It’s true, not much is open — it’s worth it to call ahead in many instances to check on winter hours — but you have the islands to what feels like yourself, and at winter rates. Early spring was usually sleepy, one proprietor told me, but January and February were more like a coma; he usually spent more time doing his taxes than welcoming guests. If you do arrive then, you can have all the personal service you want. The important thing is that Allium opens on Thursdays during the week, but more on that later.
Now, during the summer, the Victoria Clipper, which leaves from the Seattle waterfront, can drop you at Friday Harbor on San Juan Island, eezy peezy. In winter, it’s more of an expedition. You’re likely driving north on I-5 for an hour, until you see the sign for exit 230, and Highway 20 West, which leads you in another twenty minutes or so to the ferry at Anacortes. (Kenmore Air can also get you there, but then you need to figure out how to get around. Bicycle and moped rental is available.)

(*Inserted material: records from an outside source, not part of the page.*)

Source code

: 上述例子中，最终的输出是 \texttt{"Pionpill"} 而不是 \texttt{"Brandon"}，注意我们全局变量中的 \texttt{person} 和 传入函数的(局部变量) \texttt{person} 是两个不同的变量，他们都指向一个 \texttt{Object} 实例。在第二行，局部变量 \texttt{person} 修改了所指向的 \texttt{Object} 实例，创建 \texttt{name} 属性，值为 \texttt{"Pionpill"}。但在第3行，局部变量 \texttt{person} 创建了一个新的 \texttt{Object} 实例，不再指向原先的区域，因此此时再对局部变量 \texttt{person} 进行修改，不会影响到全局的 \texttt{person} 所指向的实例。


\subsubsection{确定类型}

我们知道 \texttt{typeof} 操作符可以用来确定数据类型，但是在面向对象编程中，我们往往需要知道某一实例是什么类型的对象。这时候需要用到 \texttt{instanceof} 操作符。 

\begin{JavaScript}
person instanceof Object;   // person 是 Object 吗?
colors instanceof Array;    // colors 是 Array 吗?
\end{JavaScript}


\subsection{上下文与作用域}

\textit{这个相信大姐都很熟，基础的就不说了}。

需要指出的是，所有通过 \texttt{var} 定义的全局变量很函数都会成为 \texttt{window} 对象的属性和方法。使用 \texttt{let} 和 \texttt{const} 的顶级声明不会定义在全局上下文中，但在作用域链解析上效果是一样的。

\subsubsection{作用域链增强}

The fare from Anacortes to Orcas Island for a standard vehicle and driver is about $35, extra passengers $12 — that’s round trip, fares aren’t collected eastbound. Ferries leave from Anacortes all day, 4:30 a.m. to 9:05 p.m., but not all make stops at Orcas; study the schedule. The ferry trip takes a very scenic hour, usually stopping at Lopez and/or Shaw Islands on the way. Be ready, because your wildlife adventure has already started.
An official and unofficial wildlife preserve.
The ranger at Moran State Park seemed a little crestfallen when I asked about where I might go to photograph birds. This time of year, he admitted, all the birds that were gonna fly south had flown. “Still, you might see…,” and he listed off a few minutes of the birds and waterfowl that were likely hanging around. As it turned out, bald eagles were a dime a dozen. Cormorants? You couldn’t take two steps without a cormorant giving you a once-over.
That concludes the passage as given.